═══ MATERIAL FOR THIS EXERCISE

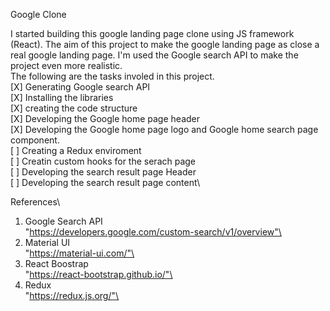 Google Clone 

I started building this google landing page clone using JS framework (React).
The aim of this project to make the google landing page as close a real google landing page. 
I'm used the Google search API to make the project even more realistic. \
The following are the tasks involed in this project.\
[X] Generating Google search API\
[X] Installing the libraries\
[X] creating the code structure\
[X] Developing the Google home page header\
[X] Developing the Google home page logo and Google home search page component.\
[ ] Creating a Redux enviroment\
[ ] Creatin custom hooks for the serach page\
[ ] Developing the search result page Header\
[ ] Developing the search result page content\


References\

1) Google Search API\
"https://developers.google.com/custom-search/v1/overview"\
2) Material UI\
"https://material-ui.com/"\
3) React Boostrap\
"https://react-bootstrap.github.io/"\
4) Redux\
"https://redux.js.org/"\
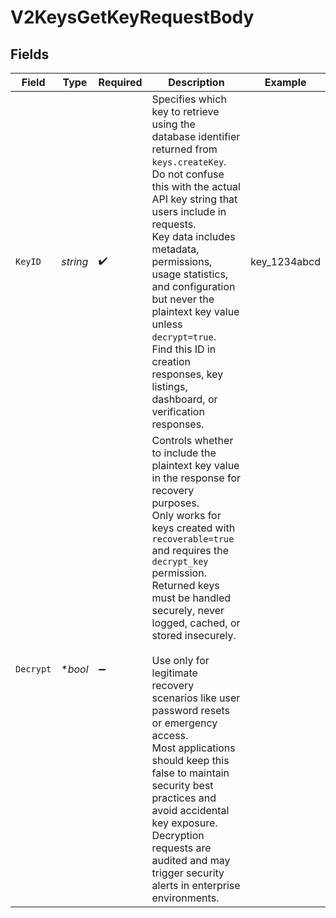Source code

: # V2KeysGetKeyRequestBody


## Fields

| Field                                                                                                                                                                                                                                                                                                                                                                                                                                                                                                                                                                                 | Type                                                                                                                                                                                                                                                                                                                                                                                                                                                                                                                                                                                  | Required                                                                                                                                                                                                                                                                                                                                                                                                                                                                                                                                                                              | Description                                                                                                                                                                                                                                                                                                                                                                                                                                                                                                                                                                           | Example                                                                                                                                                                                                                                                                                                                                                                                                                                                                                                                                                                               |
| ------------------------------------------------------------------------------------------------------------------------------------------------------------------------------------------------------------------------------------------------------------------------------------------------------------------------------------------------------------------------------------------------------------------------------------------------------------------------------------------------------------------------------------------------------------------------------------- | ------------------------------------------------------------------------------------------------------------------------------------------------------------------------------------------------------------------------------------------------------------------------------------------------------------------------------------------------------------------------------------------------------------------------------------------------------------------------------------------------------------------------------------------------------------------------------------- | ------------------------------------------------------------------------------------------------------------------------------------------------------------------------------------------------------------------------------------------------------------------------------------------------------------------------------------------------------------------------------------------------------------------------------------------------------------------------------------------------------------------------------------------------------------------------------------- | ------------------------------------------------------------------------------------------------------------------------------------------------------------------------------------------------------------------------------------------------------------------------------------------------------------------------------------------------------------------------------------------------------------------------------------------------------------------------------------------------------------------------------------------------------------------------------------- | ------------------------------------------------------------------------------------------------------------------------------------------------------------------------------------------------------------------------------------------------------------------------------------------------------------------------------------------------------------------------------------------------------------------------------------------------------------------------------------------------------------------------------------------------------------------------------------- |
| `KeyID`                                                                                                                                                                                                                                                                                                                                                                                                                                                                                                                                                                               | *string*                                                                                                                                                                                                                                                                                                                                                                                                                                                                                                                                                                              | :heavy_check_mark:                                                                                                                                                                                                                                                                                                                                                                                                                                                                                                                                                                    | Specifies which key to retrieve using the database identifier returned from `keys.createKey`.<br/>Do not confuse this with the actual API key string that users include in requests.<br/>Key data includes metadata, permissions, usage statistics, and configuration but never the plaintext key value unless `decrypt=true`.<br/>Find this ID in creation responses, key listings, dashboard, or verification responses.<br/>                                                                                                                                                       | key_1234abcd                                                                                                                                                                                                                                                                                                                                                                                                                                                                                                                                                                          |
| `Decrypt`                                                                                                                                                                                                                                                                                                                                                                                                                                                                                                                                                                             | **bool*                                                                                                                                                                                                                                                                                                                                                                                                                                                                                                                                                                               | :heavy_minus_sign:                                                                                                                                                                                                                                                                                                                                                                                                                                                                                                                                                                    | Controls whether to include the plaintext key value in the response for recovery purposes.<br/>Only works for keys created with `recoverable=true` and requires the `decrypt_key` permission.<br/>Returned keys must be handled securely, never logged, cached, or stored insecurely.<br/><br/>Use only for legitimate recovery scenarios like user password resets or emergency access.<br/>Most applications should keep this false to maintain security best practices and avoid accidental key exposure.<br/>Decryption requests are audited and may trigger security alerts in enterprise environments.<br/> |                                                                                                                                                                                                                                                                                                                                                                                                                                                                                                                                                                                       |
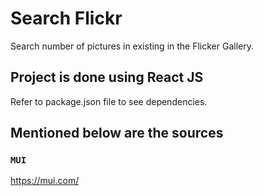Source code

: # Search Flickr
  Search number of pictures in existing in the Flicker Gallery.
  
## Project is done using React JS 
  Refer to package.json file to see dependencies.
  
## Mentioned below are the sources 
### `MUI`
https://mui.com/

══════

#### EXERCISE BRIEF:
Each line above has to be returned exactly. Drop the pictures.

#### RESPONSE TO THE TASK:
 Google Clone 

I started building this google landing page clone using JS framework (React).
The aim of this project to make the google landing page as close a real google landing page. 
I'm used the Google search API to make the project even more realistic. \
The following are the tasks involed in this project.\
[X] Generating Google search API\
[X] Installing the libraries\
[X] creating the code structure\
[X] Developing the Google home page header\
[X] Developing the Google home page logo and Google home search page component.\
[ ] Creating a Redux enviroment\
[ ] Creatin custom hooks for the serach page\
[ ] Developing the search result page Header\
[ ] Developing the search result page content\


References\

1) Google Search API\
"https://developers.google.com/custom-search/v1/overview"\
2) Material UI\
"https://material-ui.com/"\
3) React Boostrap\
"https://react-bootstrap.github.io/"\
4) Redux\
"https://redux.js.org/"\
Source code

: # V2KeysGetKeyRequestBody


## Fields

| Field                                                                                                                                                                                                                                                                                                                                                                                                                                                                                                                                                                                 | Type                                                                                                                                                                                                                                                                                                                                                                                                                                                                                                                                                                                  | Required                                                                                                                                                                                                                                                                                                                                                                                                                                                                                                                                                                              | Description                                                                                                                                                                                                                                                                                                                                                                                                                                                                                                                                                                           | Example                                                                                                                                                                                                                                                                                                                                                                                                                                                                                                                                                                               |
| ------------------------------------------------------------------------------------------------------------------------------------------------------------------------------------------------------------------------------------------------------------------------------------------------------------------------------------------------------------------------------------------------------------------------------------------------------------------------------------------------------------------------------------------------------------------------------------- | ------------------------------------------------------------------------------------------------------------------------------------------------------------------------------------------------------------------------------------------------------------------------------------------------------------------------------------------------------------------------------------------------------------------------------------------------------------------------------------------------------------------------------------------------------------------------------------- | ------------------------------------------------------------------------------------------------------------------------------------------------------------------------------------------------------------------------------------------------------------------------------------------------------------------------------------------------------------------------------------------------------------------------------------------------------------------------------------------------------------------------------------------------------------------------------------- | ------------------------------------------------------------------------------------------------------------------------------------------------------------------------------------------------------------------------------------------------------------------------------------------------------------------------------------------------------------------------------------------------------------------------------------------------------------------------------------------------------------------------------------------------------------------------------------- | ------------------------------------------------------------------------------------------------------------------------------------------------------------------------------------------------------------------------------------------------------------------------------------------------------------------------------------------------------------------------------------------------------------------------------------------------------------------------------------------------------------------------------------------------------------------------------------- |
| `KeyID`                                                                                                                                                                                                                                                                                                                                                                                                                                                                                                                                                                               | *string*                                                                                                                                                                                                                                                                                                                                                                                                                                                                                                                                                                              | :heavy_check_mark:                                                                                                                                                                                                                                                                                                                                                                                                                                                                                                                                                                    | Specifies which key to retrieve using the database identifier returned from `keys.createKey`.<br/>Do not confuse this with the actual API key string that users include in requests.<br/>Key data includes metadata, permissions, usage statistics, and configuration but never the plaintext key value unless `decrypt=true`.<br/>Find this ID in creation responses, key listings, dashboard, or verification responses.<br/>                                                                                                                                                       | key_1234abcd                                                                                                                                                                                                                                                                                                                                                                                                                                                                                                                                                                          |
| `Decrypt`                                                                                                                                                                                                                                                                                                                                                                                                                                                                                                                                                                             | **bool*                                                                                                                                                                                                                                                                                                                                                                                                                                                                                                                                                                               | :heavy_minus_sign:                                                                                                                                                                                                                                                                                                                                                                                                                                                                                                                                                                    | Controls whether to include the plaintext key value in the response for recovery purposes.<br/>Only works for keys created with `recoverable=true` and requires the `decrypt_key` permission.<br/>Returned keys must be handled securely, never logged, cached, or stored insecurely.<br/><br/>Use only for legitimate recovery scenarios like user password resets or emergency access.<br/>Most applications should keep this false to maintain security best practices and avoid accidental key exposure.<br/>Decryption requests are audited and may trigger security alerts in enterprise environments.<br/> |                                                                                                                                                                                                                                                                                                                                                                                                                                                                                                                                                                                       |
Source code

: # Search Flickr
  Search number of pictures in existing in the Flicker Gallery.
  
## Project is done using React JS 
  Refer to package.json file to see dependencies.
  
## Mentioned below are the sources 
### `MUI`
https://mui.com/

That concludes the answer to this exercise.